Lejos se ven los tiempos de las manifestaciones en el Zócalo, en la Cámara de Diputados, en la casa presidencial exigiendo el derecho al voto de las mujeres. Sí, desde la cima de la Paridad, se ven lejos. Y, sin embargo, no hemos tirado suficiente lastre.
¿Cuál lastre?
Hay que recordar que, a lo largo de la historia, los hombres se adueñaron del poder y de todo lo relacionado con el espacio público; y dejaron a las mujeres encargadas de casi todo lo relacionado con el espacio del hogar. Por las buenas o por las malas.
“Por las buenas”, se incluían consignas como “calla, obedece y sirve” (a los hombres que estuvieran a su alrededor), “agrada y sonríe” (a todo mundo).
Por las malas, reformas legales que establecieron la subordinación de las mujeres, y la argumentación de nuestra inferioridad, al punto de considerar que ni siquiera éramos humanas.
No obstante, y bajo esas camisas de fuerza, los movimientos sufragistas consiguieron el voto en casi todos los países de Occidente.
En México lo conseguimos un 17 de octubre de 1953. Conseguir igualdad de condiciones para ser postuladas y ser electas ha sido otra larga historia que, en México, pasa por las cuotas de género (1993-2008), la sentencia 12624 (2011), la Paridad constitucional (2014), jurisprudencias por paridad vertical y horizontal (2015), y Paridad en todo (2019).
Somos, hasta ahora, el único país que en su Constitución garantiza legalmente la Paridad en todos los cargos, por elección y por designación. Es como haber subido una gran montaña. Llegamos a una cima, y desde aquí se mira otro horizonte. En la Cámara de Diputados, el Senado y en casi todos los Congresos estatales hay paridad. Hay más alcaldesas que nunca. Y, por primera vez en la historia, nueve mujeres gobiernan al mismo tiempo distintas entidades de nuestro país.

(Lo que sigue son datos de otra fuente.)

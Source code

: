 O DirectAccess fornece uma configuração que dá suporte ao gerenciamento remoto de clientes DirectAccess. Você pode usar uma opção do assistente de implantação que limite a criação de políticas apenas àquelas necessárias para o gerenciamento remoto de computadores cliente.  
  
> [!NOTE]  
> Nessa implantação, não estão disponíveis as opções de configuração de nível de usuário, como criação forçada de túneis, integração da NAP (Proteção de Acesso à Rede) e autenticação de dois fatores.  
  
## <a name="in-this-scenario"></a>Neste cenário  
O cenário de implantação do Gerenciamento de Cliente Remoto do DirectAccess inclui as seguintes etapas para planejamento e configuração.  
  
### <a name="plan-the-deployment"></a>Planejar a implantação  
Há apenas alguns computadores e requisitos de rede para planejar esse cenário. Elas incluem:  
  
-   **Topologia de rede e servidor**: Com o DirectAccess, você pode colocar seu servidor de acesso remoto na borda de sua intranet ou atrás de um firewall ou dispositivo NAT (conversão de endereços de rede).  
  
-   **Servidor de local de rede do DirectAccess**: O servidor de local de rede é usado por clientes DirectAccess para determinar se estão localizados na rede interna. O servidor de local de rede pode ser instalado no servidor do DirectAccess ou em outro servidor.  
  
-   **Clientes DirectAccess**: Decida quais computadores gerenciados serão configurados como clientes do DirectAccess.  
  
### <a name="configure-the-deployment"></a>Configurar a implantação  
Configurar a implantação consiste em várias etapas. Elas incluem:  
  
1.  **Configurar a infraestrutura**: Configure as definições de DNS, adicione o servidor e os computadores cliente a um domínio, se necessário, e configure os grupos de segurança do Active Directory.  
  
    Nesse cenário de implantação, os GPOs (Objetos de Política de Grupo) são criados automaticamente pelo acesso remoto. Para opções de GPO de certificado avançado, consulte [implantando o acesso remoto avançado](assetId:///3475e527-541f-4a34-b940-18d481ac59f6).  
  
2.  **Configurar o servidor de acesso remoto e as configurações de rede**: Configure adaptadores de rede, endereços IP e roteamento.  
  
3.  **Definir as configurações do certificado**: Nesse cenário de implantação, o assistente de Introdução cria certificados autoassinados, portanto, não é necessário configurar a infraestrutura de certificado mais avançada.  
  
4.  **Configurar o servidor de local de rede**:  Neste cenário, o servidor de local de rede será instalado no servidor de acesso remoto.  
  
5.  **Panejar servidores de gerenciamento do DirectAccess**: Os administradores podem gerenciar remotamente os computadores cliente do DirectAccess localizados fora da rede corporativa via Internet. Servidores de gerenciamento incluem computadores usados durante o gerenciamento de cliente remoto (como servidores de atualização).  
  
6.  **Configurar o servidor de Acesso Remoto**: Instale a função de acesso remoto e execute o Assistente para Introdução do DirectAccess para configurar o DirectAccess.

No obstante, se construyen abismos a cada paso, y también se ha hecho evidente que hay piedras que se colocan en nuestra mochila. El lastre que cargamos son los prejuicios de lo que deben ser y hacer las mujeres. Mujeres del siglo XXI que deben cumplir con expectativas
“modernizadas” del siglo XVIII.
Se espera, por ejemplo, que las gobernadoras luzcan siempre impecables: maquilladas, peinadas y vestidas con elegancia y discreción. Nada de repetir un mismo vestido. Zapatos de tacón alto,
por supuesto, aunque cueste más trabajo caminar. Nada de gestos adustos. Sonrisas y amabilidad por delante. Ser sensibles, pero no llorar, eso es signo de debilidad. Las órdenes deben parecer
sugerencias. Las exigencias, peticiones. La castidad y fidelidad no son opcionales. Deben trabajar el doble, demostrar que merecen estar ahí.
Nada de horarios para estar con la familia, nada de descansar. ¡Ah!, y les corresponde salvar a la patria.
Pensemos: si esas exigencias se colocaran en los señores, ¡hace tiempo que habría gobiernos acéfalos!
Debemos quitar ese lastre en la mochila de las mujeres. Dejar de medirlas con una vara distinta a la que se mide a los señores.
Cuando una mujer gobierne mal y no por ello sea más severamente cuestionada o castigada que un hombre que gobierna mal, entonces, y sólo entonces, sabremos que hemos quitado el lastre de las mochilas de las mujeres. Sabremos que estamos construyendo igualdad.